- Directed by: Justin Ducharme
- Written by: Justin Ducharme
- Produced by: Justin Ducharme Olivia Marie Galosky Tyler Hagan Eva Thomas
- Starring: Aalayna Primrose Nizhonniya Austin Taio Gelinas Kaniehtiio Horn
- Cinematography: Tucker Anderson
- Edited by: Lisa Pham Flowers
- Music by: Branton Olfert
- Production companies: Experimental Forest Films Your Boy Productions
- Distributed by: Vortex Media
- Release date: September 14, 2026 (TIFF);
- Running time: 88 minutes
- Country: Canada
- Languages: English Cree

= Seventeen (2026 film) =

2026 Canadian drama film

Seventeen is a Canadian drama film, directed by Justin Ducharme and slated for release in 2026. The film centres on December (Aalayna), Tamara (Nizhonniya Austin) and Aiden (Taio Gelinas), three Indigenous Canadian sex workers in Vancouver, British Columbia, whose paths intersect.
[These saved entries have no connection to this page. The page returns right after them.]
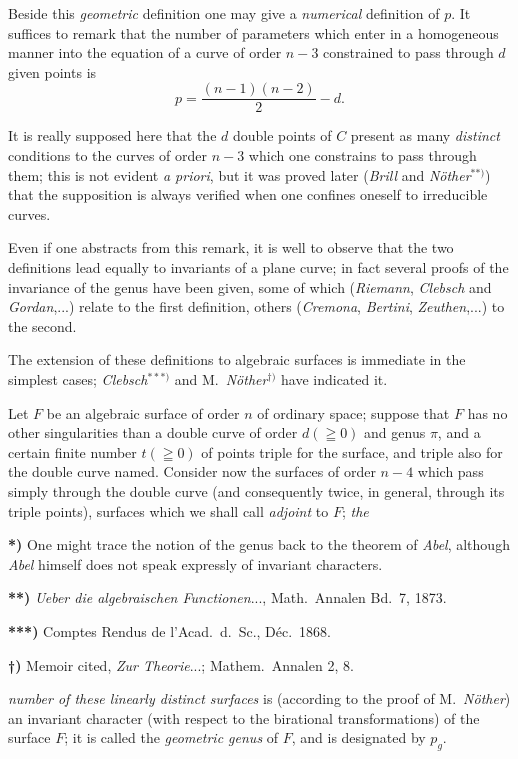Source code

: \documentclass{article}
\begin{document}
Beside this \emph{geometric} definition one may give a \emph{numerical} definition of $p$. It suffices to remark that the number of parameters which enter in a homogeneous manner into the equation of a curve of order $n-3$ constrained to pass through $d$ given points is
\[
p = \frac{(n-1)(n-2)}{2} - d.
\]

It is really supposed here that the $d$ double points of $C$ present as many \emph{distinct} conditions to the curves of order $n-3$ which one constrains to pass through them; this is not evident \emph{a priori}, but it was proved later (\emph{Brill} and \emph{Nöther}${}^{**)}$) that the supposition is always verified when one confines oneself to irreducible curves.

Even if one abstracts from this remark, it is well to observe that the two definitions lead equally to invariants of a plane curve; in fact several proofs of the invariance of the genus have been given, some of which (\emph{Riemann}, \emph{Clebsch} and \emph{Gordan},...) relate to the first definition, others (\emph{Cremona}, \emph{Bertini}, \emph{Zeuthen},...) to the second.

The extension of these definitions to algebraic surfaces is immediate in the simplest cases; \emph{Clebsch}${}^{***)}$ and M.\ \emph{Nöther}${}^{\dagger)}$ have indicated it.

Let $F$ be an algebraic surface of order $n$ of ordinary space; suppose that $F$ has no other singularities than a double curve of order $d(\geqq 0)$ and genus $\pi$, and a certain finite number $t(\geqq 0)$ of points triple for the surface, and triple also for the double curve named. Consider now the surfaces of order $n-4$ which pass simply through the double curve (and consequently twice, in general, through its triple points), surfaces which we shall call \emph{adjoint} to $F$; \emph{the}

\textbf{*)} One might trace the notion of the genus back to the theorem of \emph{Abel}, although \emph{Abel} himself does not speak expressly of invariant characters.

\textbf{**)} \emph{Ueber die algebraischen Functionen}..., Math.\ Annalen Bd.\ 7, 1873.

\textbf{***)} Comptes Rendus de l'Acad.\ d.\ Sc., Déc.\ 1868.

\textbf{†)} Memoir cited, \emph{Zur Theorie}...; Mathem.\ Annalen 2, 8.

\emph{number of these linearly distinct surfaces} is (according to the proof of M.\ \emph{Nöther}) an invariant character (with respect to the birational transformations) of the surface $F$; it is called the \emph{geometric genus} of $F$, and is designated by $p_{g}$.
\end{document}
The cast also includes Kaniehtiio Horn, Shannon Baker, Ta'Kaiya Blaney, Renae Morriseau, Joel Oulette, Umar Farooq Khan, Mathias Retamal, Ray G. Thunderchild and jaye simpson in supporting roles.

==Production==
Ducharme wrote the first draft of the screenplay in 2018, with it taking further shape after he participated in the imagineNATIVE Film and Media Arts Festival's screenwriting lap program in 2019-20. Ducharme later staged a public reading of the screenplay at Emily Carr University of Art and Design in 2024.

Casting and production were announced in May 2025, with filming taking place in Vancouver.

==Release==
The film is scheduled to premiere in the Discovery program at the 2026 Toronto International Film Festival.